Menurut Hariqo, ia melihat pola yang sama terulang. “Saya menyaksikan pola yang sama terulang. Ketika ada yang meninggal ditembak Kelompok Kriminal Bersenjata di Papua, beberapa akun di medsos berperilaku aneh, bukan ucapan duka yang pertama kali diposting, tapi malah menuliskan “Banser, mana Banser?”. Untuk Banser, saya seratus persen yakin, tidak semua anggota banser, tidak semua warga NU setuju dengan beberapa aksi Banser di lapangan. “Jangan hanya benar, tapi juga harus pantas”, begitu yang diajarkan salah seorang Ketua PB NU”, jelas Alumnus Pondok Modern Gontor ini.
Hariqo berharap, dalam situasi krisis, sebaiknya dahulukan kepentingan nasional, bukan kepentingan golongan kita masing-masing. Kedepankan fakta-fakta yang dapat menurunkan tensi konflik, memberitakan sekaligus mendamaikan, bermedsos sekaligus bergotongroyong untuk mengendorkan ketegangan.
Sebab itu menurut Hariqo, belum tentu memproduksi, menyebar konten yang seakan menguntungkan golongan kita, juga menguntungkan kepentingan nasional NKRI. Dalam kaidah fiqih disebutkan mengutamakan kepentingan bersama (maslahah ‘ammah) harus dikedepankan ketimbang kepentingan pribadi (maslahah khassah/maslafah fardiyyah).
Hariqo yang juga alumnus Pascasarjana Jurusan Diplomasi ini mengingatkan, Sekarang ini kita sudah saling tidak percaya. Curiga bahwa kelompok tertentu nasionalismenya tidak sehebat kelompok kita. Curiga kelompok lain ber-agamanya tidak sebagus kelompok kita.

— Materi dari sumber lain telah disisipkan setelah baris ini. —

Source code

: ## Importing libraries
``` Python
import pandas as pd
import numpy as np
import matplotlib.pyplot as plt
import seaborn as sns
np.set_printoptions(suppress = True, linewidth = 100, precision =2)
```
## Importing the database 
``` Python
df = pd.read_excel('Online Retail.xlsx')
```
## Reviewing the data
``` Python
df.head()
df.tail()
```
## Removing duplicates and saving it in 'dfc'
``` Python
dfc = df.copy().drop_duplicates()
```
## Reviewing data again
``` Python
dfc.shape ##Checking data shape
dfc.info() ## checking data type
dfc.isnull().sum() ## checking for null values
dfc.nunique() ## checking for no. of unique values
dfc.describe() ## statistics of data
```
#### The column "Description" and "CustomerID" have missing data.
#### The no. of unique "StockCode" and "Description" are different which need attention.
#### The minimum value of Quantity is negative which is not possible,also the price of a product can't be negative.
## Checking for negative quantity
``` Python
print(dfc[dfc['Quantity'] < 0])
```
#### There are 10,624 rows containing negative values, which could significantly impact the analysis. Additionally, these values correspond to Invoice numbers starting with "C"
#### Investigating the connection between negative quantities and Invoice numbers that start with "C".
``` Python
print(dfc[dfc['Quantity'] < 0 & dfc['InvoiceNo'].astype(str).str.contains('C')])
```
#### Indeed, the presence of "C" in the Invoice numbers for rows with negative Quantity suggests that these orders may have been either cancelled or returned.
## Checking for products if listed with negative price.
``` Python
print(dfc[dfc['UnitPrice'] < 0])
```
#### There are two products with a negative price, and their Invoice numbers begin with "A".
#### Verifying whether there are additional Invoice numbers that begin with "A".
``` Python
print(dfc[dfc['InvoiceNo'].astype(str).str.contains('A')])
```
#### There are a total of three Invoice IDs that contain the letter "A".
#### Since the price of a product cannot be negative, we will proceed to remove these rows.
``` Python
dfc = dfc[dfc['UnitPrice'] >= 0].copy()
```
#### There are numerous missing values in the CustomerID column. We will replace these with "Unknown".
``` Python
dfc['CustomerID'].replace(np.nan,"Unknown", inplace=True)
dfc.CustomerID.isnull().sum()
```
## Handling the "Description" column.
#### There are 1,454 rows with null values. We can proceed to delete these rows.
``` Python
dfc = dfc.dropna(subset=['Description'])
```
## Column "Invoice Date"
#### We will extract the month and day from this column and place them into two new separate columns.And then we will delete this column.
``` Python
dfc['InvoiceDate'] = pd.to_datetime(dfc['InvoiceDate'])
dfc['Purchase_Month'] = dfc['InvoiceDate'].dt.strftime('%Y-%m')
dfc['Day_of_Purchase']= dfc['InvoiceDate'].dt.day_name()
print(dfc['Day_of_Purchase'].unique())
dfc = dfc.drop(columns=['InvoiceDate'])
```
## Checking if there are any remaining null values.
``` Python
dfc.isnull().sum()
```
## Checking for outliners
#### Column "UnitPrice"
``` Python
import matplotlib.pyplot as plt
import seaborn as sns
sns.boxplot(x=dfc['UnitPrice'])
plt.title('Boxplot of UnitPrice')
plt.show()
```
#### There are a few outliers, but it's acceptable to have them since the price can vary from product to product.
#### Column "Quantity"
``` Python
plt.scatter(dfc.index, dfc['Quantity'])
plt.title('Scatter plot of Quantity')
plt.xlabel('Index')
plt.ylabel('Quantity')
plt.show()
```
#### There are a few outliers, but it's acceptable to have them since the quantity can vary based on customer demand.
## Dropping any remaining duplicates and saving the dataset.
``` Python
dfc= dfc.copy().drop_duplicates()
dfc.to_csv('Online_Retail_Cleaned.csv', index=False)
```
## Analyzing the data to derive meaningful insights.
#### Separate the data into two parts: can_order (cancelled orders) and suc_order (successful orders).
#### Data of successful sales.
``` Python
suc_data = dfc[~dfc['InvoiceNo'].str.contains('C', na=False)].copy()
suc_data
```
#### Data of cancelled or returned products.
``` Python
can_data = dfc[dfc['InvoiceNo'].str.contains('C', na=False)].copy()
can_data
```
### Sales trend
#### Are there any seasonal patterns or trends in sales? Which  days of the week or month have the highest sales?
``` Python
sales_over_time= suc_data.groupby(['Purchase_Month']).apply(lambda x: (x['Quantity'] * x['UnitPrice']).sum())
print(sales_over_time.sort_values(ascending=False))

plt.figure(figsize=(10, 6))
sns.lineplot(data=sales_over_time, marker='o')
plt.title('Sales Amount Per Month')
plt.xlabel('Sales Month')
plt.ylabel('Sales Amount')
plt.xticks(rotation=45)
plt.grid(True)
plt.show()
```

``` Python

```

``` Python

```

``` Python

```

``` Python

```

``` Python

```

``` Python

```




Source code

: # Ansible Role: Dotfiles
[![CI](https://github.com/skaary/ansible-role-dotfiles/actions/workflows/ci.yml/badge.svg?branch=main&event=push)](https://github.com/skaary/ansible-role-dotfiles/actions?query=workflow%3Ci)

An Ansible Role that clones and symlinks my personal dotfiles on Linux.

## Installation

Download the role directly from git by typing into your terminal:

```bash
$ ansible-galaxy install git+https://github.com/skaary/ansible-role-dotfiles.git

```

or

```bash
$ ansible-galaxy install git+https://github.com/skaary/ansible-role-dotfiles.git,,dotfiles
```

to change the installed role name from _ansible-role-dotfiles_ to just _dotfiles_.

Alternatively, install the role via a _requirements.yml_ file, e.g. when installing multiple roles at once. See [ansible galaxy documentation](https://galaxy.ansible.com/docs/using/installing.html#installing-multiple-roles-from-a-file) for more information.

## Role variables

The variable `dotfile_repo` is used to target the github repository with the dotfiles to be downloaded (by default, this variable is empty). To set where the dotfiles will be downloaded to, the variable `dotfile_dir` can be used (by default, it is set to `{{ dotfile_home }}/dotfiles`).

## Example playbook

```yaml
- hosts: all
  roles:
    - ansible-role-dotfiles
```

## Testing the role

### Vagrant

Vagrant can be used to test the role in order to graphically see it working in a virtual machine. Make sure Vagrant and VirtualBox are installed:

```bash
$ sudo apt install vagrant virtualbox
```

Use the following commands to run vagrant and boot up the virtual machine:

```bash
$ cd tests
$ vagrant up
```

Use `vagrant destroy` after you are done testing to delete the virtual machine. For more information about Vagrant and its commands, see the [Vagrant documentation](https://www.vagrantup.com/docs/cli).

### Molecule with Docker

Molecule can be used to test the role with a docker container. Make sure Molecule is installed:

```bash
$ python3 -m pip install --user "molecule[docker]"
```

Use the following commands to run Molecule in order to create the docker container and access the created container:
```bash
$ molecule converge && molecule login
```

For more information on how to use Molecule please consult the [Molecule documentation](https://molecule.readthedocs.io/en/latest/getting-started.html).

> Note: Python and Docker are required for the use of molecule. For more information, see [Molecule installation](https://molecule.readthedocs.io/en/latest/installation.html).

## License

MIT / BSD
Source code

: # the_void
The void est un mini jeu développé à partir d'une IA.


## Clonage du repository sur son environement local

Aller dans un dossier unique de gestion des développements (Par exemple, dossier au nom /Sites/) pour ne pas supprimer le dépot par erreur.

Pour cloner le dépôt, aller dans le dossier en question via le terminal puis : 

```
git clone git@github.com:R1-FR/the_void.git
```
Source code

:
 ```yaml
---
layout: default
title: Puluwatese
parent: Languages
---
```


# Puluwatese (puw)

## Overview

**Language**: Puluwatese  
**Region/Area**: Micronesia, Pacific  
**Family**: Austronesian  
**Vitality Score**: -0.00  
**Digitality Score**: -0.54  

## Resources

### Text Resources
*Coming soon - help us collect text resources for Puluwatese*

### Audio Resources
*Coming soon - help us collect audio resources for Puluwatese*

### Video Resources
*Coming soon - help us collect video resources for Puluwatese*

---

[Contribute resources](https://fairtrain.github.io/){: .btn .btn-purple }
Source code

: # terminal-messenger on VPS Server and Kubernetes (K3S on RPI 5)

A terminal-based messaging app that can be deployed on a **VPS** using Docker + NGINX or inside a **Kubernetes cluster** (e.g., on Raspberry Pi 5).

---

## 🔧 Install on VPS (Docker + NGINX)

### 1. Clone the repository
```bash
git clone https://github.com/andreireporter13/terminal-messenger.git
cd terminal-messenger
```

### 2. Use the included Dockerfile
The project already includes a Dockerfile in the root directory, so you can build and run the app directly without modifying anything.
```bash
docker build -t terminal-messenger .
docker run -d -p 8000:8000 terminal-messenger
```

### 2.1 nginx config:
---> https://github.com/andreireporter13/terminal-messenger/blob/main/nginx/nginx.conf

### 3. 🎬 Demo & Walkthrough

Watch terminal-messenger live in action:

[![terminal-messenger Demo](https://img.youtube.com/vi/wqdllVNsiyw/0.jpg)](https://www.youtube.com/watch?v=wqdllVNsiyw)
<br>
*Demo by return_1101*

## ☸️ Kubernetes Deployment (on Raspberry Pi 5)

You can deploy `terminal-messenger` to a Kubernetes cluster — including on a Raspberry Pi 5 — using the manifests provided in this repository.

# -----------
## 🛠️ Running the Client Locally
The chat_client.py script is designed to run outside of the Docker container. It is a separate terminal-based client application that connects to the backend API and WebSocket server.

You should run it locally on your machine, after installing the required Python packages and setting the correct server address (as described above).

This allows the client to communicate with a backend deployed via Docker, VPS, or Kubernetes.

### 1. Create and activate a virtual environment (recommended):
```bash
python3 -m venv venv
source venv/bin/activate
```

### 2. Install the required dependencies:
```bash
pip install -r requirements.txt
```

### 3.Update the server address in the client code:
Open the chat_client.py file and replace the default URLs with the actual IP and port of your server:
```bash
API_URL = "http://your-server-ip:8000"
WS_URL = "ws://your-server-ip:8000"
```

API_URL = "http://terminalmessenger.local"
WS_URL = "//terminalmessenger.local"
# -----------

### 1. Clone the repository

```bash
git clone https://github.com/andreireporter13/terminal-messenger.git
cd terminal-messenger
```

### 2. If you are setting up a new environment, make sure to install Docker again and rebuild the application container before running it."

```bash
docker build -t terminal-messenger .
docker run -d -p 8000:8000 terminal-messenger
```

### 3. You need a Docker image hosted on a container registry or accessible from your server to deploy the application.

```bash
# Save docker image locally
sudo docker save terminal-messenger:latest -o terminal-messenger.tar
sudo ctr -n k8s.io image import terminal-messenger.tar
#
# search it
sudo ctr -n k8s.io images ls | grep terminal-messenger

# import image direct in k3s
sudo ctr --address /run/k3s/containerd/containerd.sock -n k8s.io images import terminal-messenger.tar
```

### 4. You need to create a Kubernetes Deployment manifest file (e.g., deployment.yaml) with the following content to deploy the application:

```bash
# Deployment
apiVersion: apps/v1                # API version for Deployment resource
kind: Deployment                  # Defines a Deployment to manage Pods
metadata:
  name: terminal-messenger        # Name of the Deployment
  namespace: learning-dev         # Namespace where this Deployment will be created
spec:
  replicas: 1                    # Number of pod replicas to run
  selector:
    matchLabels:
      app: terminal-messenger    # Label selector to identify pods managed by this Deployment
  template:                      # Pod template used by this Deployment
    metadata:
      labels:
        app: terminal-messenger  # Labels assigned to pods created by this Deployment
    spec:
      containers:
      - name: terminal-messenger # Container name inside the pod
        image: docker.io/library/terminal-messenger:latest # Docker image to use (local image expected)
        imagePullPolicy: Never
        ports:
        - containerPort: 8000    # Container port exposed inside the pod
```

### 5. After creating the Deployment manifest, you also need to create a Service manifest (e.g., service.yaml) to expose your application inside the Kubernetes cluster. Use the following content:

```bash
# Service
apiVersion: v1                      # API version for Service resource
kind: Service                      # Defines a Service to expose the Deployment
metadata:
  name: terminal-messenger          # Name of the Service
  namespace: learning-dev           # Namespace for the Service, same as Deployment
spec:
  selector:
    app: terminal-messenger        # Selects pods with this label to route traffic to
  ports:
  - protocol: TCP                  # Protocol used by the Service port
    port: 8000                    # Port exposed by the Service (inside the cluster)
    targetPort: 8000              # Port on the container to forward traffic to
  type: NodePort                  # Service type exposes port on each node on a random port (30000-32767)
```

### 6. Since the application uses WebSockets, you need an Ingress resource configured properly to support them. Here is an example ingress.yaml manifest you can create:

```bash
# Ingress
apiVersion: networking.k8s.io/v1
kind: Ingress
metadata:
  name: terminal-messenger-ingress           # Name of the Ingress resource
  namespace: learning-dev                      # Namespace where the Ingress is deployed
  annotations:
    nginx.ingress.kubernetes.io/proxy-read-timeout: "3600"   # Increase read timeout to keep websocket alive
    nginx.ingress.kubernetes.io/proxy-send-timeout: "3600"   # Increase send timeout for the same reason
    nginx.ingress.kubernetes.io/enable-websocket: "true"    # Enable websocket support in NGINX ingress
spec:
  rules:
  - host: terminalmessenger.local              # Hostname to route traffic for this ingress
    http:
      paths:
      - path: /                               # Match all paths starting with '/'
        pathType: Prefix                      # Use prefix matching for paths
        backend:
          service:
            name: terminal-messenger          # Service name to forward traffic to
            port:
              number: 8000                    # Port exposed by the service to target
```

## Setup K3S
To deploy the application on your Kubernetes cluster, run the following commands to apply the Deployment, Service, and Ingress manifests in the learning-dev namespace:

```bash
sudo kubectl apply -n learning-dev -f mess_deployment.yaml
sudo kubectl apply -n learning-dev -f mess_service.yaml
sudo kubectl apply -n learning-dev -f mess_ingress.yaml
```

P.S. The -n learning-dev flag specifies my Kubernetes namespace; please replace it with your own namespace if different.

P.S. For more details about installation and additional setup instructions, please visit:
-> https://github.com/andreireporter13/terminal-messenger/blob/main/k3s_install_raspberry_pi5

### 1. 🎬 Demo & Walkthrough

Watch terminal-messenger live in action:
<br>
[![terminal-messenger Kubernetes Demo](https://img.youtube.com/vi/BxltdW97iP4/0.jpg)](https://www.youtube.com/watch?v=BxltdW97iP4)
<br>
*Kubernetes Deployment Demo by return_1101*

Hariqo menambahkan, sebaiknya, kecurigaan itu kita cari jawabannya dengan tabayyun mendalam yang dijiwai semangat persaudaraan, rangkul terus tanpa lelah dan putus asa. Sebab Negara yang warganya sudah saling curiga mudah sekali diadu domba, dikuasai. Terasa gak, sekarang kita saling mencurigai?, terasa gak, kita sudah dikuasai?. Kedepan mari sama-sama kita berubah.